• TRY IT: For the data below, report the number of lines that contain the string "account" and nothing else.

• Collected data:
.....
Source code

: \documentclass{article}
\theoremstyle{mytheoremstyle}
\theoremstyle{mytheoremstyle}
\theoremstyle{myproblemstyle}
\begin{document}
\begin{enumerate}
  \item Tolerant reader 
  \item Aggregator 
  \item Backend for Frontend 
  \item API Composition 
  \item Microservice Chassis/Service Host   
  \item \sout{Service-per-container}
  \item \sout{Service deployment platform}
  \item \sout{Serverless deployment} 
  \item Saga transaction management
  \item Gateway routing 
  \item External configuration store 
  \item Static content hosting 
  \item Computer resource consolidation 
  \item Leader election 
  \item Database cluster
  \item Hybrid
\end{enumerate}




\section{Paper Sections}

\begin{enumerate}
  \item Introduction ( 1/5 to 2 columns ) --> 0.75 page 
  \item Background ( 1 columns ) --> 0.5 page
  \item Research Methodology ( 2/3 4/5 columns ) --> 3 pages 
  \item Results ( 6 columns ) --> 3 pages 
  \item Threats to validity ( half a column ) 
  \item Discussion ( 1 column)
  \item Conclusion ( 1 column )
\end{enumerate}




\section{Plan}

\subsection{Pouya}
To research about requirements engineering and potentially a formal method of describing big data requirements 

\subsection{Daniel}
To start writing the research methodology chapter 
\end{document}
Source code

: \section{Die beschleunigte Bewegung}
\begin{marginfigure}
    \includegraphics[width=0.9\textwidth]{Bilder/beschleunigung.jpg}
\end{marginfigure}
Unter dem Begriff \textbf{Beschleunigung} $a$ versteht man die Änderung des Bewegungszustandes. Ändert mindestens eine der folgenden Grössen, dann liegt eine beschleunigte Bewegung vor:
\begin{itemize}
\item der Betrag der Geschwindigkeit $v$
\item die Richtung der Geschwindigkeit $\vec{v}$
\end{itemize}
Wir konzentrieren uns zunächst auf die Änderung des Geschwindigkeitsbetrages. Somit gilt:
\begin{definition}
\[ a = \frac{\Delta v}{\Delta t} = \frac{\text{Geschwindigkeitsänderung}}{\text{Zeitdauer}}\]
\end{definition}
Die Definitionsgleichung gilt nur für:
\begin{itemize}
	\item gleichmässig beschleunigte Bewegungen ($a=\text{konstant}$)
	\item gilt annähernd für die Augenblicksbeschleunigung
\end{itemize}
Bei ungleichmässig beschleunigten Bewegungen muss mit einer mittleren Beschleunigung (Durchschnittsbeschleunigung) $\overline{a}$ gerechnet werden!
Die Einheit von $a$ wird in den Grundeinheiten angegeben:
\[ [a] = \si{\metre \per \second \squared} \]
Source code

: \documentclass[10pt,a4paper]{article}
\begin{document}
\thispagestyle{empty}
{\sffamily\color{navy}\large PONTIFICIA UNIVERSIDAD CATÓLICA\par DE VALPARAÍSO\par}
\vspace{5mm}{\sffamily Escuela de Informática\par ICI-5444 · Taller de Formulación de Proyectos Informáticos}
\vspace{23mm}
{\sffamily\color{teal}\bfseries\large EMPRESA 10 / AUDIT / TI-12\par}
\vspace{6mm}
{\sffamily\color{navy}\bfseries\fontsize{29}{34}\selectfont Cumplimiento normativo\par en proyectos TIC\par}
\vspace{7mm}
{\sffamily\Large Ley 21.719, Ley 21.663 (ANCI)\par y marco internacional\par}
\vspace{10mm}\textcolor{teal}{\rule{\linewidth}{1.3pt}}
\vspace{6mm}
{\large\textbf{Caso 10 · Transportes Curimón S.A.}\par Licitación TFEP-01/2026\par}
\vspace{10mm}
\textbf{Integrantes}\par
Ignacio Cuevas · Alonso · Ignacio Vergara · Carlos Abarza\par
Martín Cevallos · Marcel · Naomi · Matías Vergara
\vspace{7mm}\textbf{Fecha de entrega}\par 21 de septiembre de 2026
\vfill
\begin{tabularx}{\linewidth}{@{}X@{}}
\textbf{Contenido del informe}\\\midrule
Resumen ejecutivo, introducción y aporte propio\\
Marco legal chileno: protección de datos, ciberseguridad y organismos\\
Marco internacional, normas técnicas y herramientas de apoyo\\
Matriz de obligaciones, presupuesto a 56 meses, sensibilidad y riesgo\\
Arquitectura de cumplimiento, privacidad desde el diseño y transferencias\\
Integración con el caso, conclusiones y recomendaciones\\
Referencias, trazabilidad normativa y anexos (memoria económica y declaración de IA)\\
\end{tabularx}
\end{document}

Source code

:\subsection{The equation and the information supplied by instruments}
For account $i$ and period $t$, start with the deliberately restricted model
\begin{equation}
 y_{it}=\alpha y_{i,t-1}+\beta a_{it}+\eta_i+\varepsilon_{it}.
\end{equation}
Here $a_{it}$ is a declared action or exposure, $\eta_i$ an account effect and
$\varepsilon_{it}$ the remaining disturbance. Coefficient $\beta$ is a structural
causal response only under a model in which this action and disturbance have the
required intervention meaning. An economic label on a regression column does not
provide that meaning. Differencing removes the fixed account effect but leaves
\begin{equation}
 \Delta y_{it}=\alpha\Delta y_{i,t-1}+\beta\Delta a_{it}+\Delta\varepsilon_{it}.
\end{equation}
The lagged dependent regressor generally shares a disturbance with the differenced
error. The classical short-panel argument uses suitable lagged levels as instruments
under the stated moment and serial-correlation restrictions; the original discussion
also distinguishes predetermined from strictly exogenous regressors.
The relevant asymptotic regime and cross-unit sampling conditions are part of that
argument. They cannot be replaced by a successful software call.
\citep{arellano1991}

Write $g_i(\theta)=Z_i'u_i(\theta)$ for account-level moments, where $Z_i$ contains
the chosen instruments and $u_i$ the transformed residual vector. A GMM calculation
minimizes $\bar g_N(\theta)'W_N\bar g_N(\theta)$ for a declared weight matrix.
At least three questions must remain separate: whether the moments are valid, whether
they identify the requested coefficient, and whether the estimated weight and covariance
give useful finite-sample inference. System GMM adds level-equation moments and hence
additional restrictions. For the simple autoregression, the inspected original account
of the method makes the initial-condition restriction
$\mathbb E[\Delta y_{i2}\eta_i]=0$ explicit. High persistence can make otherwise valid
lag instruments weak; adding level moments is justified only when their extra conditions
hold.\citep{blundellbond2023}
.....
• SOLUTION FOR THIS PROBLEM: 5